▸ What the task asks:
Report how many lines in the records hold the string "section"; give the number and nothing else.

▸ Data provided:

Start of Block

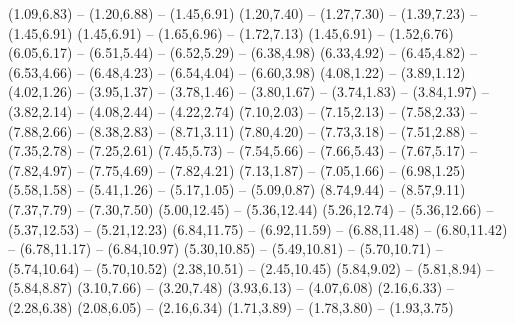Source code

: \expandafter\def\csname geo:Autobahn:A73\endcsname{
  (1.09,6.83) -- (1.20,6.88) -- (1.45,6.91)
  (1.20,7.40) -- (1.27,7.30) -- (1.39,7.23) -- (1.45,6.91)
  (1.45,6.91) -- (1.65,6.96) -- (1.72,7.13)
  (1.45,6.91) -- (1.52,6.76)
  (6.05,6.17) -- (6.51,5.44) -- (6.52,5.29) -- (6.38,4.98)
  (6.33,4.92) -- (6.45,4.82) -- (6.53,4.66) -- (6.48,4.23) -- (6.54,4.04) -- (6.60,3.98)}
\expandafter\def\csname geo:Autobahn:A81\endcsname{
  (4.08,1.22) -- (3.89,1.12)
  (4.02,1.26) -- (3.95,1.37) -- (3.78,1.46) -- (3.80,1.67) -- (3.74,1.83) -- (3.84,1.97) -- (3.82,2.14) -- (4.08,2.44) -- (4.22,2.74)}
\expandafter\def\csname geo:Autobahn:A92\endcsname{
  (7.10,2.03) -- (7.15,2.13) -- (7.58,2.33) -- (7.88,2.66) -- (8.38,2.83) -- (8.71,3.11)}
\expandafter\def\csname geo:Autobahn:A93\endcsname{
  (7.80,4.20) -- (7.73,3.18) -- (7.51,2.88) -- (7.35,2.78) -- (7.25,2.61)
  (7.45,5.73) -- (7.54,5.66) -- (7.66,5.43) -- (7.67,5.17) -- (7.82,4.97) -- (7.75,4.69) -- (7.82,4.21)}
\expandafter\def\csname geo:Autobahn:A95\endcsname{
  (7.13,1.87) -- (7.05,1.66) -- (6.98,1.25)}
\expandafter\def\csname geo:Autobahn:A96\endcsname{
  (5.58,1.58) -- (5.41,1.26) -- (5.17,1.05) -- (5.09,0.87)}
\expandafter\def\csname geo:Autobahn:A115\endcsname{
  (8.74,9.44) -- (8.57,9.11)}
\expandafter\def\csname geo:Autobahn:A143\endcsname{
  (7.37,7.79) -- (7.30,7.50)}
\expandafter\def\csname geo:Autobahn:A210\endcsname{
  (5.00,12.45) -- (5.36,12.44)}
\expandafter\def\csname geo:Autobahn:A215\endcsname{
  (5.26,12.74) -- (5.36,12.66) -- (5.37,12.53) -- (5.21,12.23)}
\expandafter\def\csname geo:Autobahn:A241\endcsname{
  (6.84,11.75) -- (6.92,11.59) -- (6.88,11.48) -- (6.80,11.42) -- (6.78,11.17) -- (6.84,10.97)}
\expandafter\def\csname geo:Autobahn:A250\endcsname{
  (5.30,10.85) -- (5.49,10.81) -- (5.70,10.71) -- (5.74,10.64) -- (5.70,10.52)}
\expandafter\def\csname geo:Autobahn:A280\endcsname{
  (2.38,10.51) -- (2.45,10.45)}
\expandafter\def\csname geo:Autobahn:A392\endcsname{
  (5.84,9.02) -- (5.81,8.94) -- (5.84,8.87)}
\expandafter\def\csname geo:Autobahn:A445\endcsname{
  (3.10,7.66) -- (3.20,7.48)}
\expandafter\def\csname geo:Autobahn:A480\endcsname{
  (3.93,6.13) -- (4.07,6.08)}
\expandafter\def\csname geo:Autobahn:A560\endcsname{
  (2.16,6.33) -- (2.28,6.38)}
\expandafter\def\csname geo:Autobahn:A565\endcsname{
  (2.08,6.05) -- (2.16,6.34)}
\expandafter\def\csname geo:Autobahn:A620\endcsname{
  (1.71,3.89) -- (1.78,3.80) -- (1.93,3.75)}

End of Block
Start of Block

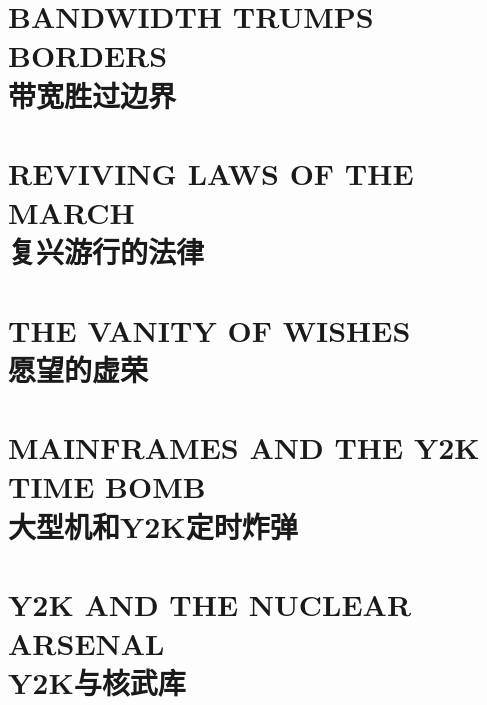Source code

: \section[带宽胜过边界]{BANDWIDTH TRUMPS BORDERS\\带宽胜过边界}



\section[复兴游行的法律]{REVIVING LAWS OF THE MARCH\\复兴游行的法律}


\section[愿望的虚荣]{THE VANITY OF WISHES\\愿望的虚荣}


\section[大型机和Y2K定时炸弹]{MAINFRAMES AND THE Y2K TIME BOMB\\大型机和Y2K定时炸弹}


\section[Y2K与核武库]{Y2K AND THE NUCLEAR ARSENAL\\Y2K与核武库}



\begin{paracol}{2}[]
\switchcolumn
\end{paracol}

End of Block

▸ Written solution:
5